[Supplied material Boundary: Start]
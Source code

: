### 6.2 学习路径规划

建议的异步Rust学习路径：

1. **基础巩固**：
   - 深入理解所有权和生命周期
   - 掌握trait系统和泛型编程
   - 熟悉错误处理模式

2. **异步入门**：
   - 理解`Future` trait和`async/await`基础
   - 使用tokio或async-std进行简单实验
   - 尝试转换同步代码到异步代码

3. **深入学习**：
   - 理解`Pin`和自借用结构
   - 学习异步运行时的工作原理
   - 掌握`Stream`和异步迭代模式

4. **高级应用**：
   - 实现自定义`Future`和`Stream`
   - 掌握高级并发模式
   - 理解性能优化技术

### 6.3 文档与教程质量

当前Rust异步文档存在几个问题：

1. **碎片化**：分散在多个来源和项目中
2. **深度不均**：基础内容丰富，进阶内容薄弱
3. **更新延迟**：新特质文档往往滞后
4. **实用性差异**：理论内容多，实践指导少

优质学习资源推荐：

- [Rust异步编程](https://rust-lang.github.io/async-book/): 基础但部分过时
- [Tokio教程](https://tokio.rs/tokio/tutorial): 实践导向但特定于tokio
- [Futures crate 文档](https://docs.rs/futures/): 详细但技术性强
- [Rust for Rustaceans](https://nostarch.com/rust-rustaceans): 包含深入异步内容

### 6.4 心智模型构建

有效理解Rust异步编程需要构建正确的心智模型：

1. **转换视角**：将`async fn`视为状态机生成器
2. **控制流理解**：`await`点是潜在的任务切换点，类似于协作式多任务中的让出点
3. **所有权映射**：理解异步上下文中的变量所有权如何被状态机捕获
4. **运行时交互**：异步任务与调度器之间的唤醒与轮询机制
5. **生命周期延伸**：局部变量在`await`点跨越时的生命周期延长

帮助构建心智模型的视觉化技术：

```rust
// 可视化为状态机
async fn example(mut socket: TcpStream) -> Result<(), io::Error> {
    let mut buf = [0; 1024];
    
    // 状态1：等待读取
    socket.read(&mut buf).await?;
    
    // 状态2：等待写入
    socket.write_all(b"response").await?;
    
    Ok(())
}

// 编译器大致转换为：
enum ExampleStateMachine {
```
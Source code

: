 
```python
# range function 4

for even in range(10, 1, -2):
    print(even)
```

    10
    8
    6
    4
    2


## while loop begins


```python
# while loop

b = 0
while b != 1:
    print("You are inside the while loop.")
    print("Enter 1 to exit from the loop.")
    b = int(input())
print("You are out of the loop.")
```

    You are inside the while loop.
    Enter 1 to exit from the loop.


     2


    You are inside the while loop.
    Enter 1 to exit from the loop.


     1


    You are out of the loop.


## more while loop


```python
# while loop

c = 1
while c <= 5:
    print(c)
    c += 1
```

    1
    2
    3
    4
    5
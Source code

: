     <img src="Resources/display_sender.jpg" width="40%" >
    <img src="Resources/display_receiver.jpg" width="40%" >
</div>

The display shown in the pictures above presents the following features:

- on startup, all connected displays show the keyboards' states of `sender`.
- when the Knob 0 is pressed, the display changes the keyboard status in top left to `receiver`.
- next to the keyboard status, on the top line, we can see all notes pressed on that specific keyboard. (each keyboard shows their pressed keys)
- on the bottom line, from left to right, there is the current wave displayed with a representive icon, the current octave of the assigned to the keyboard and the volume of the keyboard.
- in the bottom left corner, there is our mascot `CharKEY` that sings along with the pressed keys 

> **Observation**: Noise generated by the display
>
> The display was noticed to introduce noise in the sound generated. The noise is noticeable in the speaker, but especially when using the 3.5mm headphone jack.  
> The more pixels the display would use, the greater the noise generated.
[Supplied material Boundary: End]
Task description: In the records above, find the lines containing "there" and copy them.

Task answer:
- on the bottom line, from left to right, there is the current wave displayed with a representive icon, the current octave of the assigned to the keyboard and the volume of the keyboard.
- in the bottom left corner, there is our mascot `CharKEY` that sings along with the pressed keys 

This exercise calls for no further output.